# Insurance help HELP!



## weka (Jul 3, 2001)

For GTR owners who's modified their cars for more power, have any of you have an agreed value where they will pay out for aftermarket parts as well?
Or most of you just declare your mods but they are not paid in the event of a claim, just the car?

Are there any insurers who do agreed valuation??


----------



## weka (Jul 3, 2001)

Anyone?


----------



## kenan (Apr 29, 2003)

Depends on the company, currently with Flux and they offer X amount for the car (market value) and then match the cost of the parts on top (or so they say). Just started my insurance quotes for the end on the month so give me a week and I'll have lots of info. Hoping HIC offer a good quote as offered an agreed valuation and free track cover on me other car


----------



## weka (Jul 3, 2001)

Most of the insurers just won't touch it! The only one that did agreed valuation had a limit of £30K (the car+mods) - which is way too low for me.

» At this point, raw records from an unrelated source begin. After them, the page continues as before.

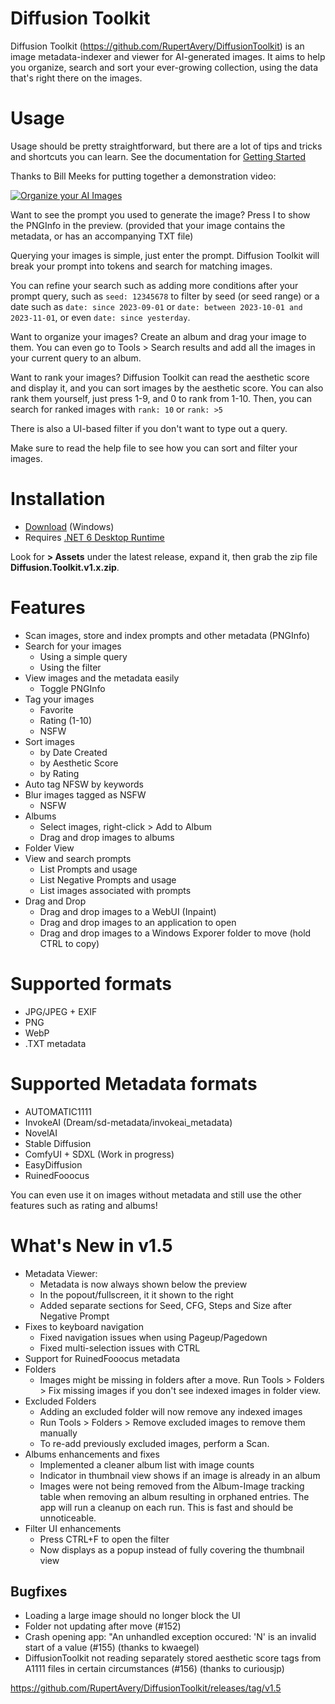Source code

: # Diffusion Toolkit

Diffusion Toolkit (https://github.com/RupertAvery/DiffusionToolkit) is an image metadata-indexer and viewer for AI-generated images. It aims to help you organize, search and sort your ever-growing collection, using the data that's right there on the images.

# Usage

Usage should be pretty straightforward, but there are a lot of tips and tricks and shortcuts you can learn. See the documentation for [Getting Started](https://github.com/RupertAvery/DiffusionToolkit/tree/master/Diffusion.Toolkit/Tips.md)

Thanks to Bill Meeks for putting together a demonstration video:

[![Organize your AI Images](https://img.youtube.com/vi/r7J3n1LjojE/hqdefault.jpg)](https://www.youtube.com/watch?v=r7J3n1LjojE&ab_channel=BillMeeks)

Want to see the prompt you used to generate the image? Press I to show the PNGInfo in the preview. (provided that your image contains the metadata, or has an accompanying TXT file)

Querying your images is simple, just enter the prompt. Diffusion Toolkit will break your prompt into tokens and search for matching images.

You can refine your search such as adding more conditions after your prompt query, such as `seed: 12345678` to filter by seed (or seed range) or a date such as `date: since 2023-09-01` or `date: between 2023-10-01 and 2023-11-01`, or even `date: since yesterday`.

Want to organize your images? Create an album and drag your image to them.  You can even go to Tools > Search results and add all the images in your current query to an album.

Want to rank your images? Diffusion Toolkit can read the aesthetic score and display it, and you can sort images by the aesthetic score. You can also rank them yourself, just press 1-9, and 0 to rank from 1-10.  Then, you can search for ranked images with `rank: 10` or `rank: >5`

There is also a UI-based filter if you don't want to type out a query.

Make sure to read the help file to see how you can sort and filter your images.

# Installation

* [Download](https://github.com/RupertAvery/DiffusionToolkit/releases/v1.4
) (Windows)
* Requires [.NET 6 Desktop Runtime](https://dotnet.microsoft.com/en-us/download/dotnet/6.0) 


Look for **> Assets** under the latest release, expand it, then grab the zip file **Diffusion.Toolkit.v1.x.zip**.

# Features

* Scan images, store and index prompts and other metadata (PNGInfo)
* Search for your images
    * Using a simple query
    * Using the filter
* View images and the metadata easily
    * Toggle PNGInfo
* Tag your images 
    * Favorite
    * Rating (1-10)
    * NSFW
* Sort images
    * by Date Created 
    * by Aesthetic Score
    * by Rating   
* Auto tag NFSW by keywords
* Blur images tagged as NSFW 
    * NSFW
* Albums
    * Select images, right-click > Add to Album
    * Drag and drop images to albums
* Folder View
* View and search prompts
    * List Prompts and usage
    * List Negative Prompts and usage
    * List images associated with prompts
* Drag and Drop
    * Drag and drop images to a WebUI (Inpaint)
    * Drag and drop images to an application to open
    * Drag and drop images to a Windows Exporer folder to move (hold CTRL to copy)

# Supported formats

* JPG/JPEG + EXIF
* PNG
* WebP
* .TXT metadata

# Supported Metadata formats

* AUTOMATIC1111
* InvokeAI (Dream/sd-metadata/invokeai_metadata)
* NovelAI
* Stable Diffusion
* ComfyUI + SDXL (Work in progress) 
* EasyDiffusion
* RuinedFooocus

You can even use it on images without metadata and still use the other features such as rating and albums!

# What's New in v1.5

* Metadata Viewer:
  * Metadata is now always shown below the preview
  * In the popout/fullscreen, it it shown to the right
  * Added separate sections for Seed, CFG, Steps and Size after Negative Prompt
* Fixes to keyboard navigation
  * Fixed navigation issues when using Pageup/Pagedown
  * Fixed multi-selection issues with CTRL
* Support for RuinedFooocus metadata
* Folders
  * Images might be missing in folders after a move.  Run Tools > Folders > Fix missing images if you don't see indexed images in folder view.  
* Excluded Folders
   * Adding an excluded folder will now remove any indexed images
   * Run Tools > Folders > Remove excluded images to remove them manually 
   * To re-add previously excluded images, perform a Scan.
* Albums enhancements and fixes
   * Implemented a cleaner album list with image counts
   * Indicator in thumbnail view shows if an image is already in an album
   * Images were not being removed from the Album-Image tracking table when removing an album
   resulting in orphaned entries. The app will run a cleanup on each run. This is fast and should be unnoticeable.
* Filter UI enhancements
    * Press CTRL+F to open the filter
    * Now displays as a popup instead of fully covering the thumbnail view

## Bugfixes

* Loading a large image should no longer block the UI
* Folder not updating after move (#152)
* Crash opening app: "An unhandled exception occured: 'N' is an invalid start of a value  (#155) (thanks to kwaegel)
* DiffusionToolkit not reading separately stored aesthetic score tags from A1111 files in certain circumstances (#156) (thanks to curiousjp)

https://github.com/RupertAvery/DiffusionToolkit/releases/tag/v1.5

Anyway, let me know how you get on.


----------



## NITO (Nov 19, 2003)

Vince,

Give Christian Wheatley at Keith Michaels a try (0208 288 0677). I'm insured with them with an NU policy. When my Supra was stolen a couple of years back they paid up for the HKS FMIC and Blitz 19" Tecnospeed Alloys with no problems and that lot was about £5.5K+ in mods.

Rgds
Nito


----------



## weka (Jul 3, 2001)

NITO said:


> Vince,
> 
> Give Christian Wheatley at Keith Michaels a try (0208 288 0677). I'm insured with them with an NU policy. When my Supra was stolen a couple of years back they paid up for the HKS FMIC and Blitz 19" Tecnospeed Alloys with no problems and that lot was about £5.5K+ in mods.
> 
> ...


Have tried them they were the ones that I mentioned in my previous post...


----------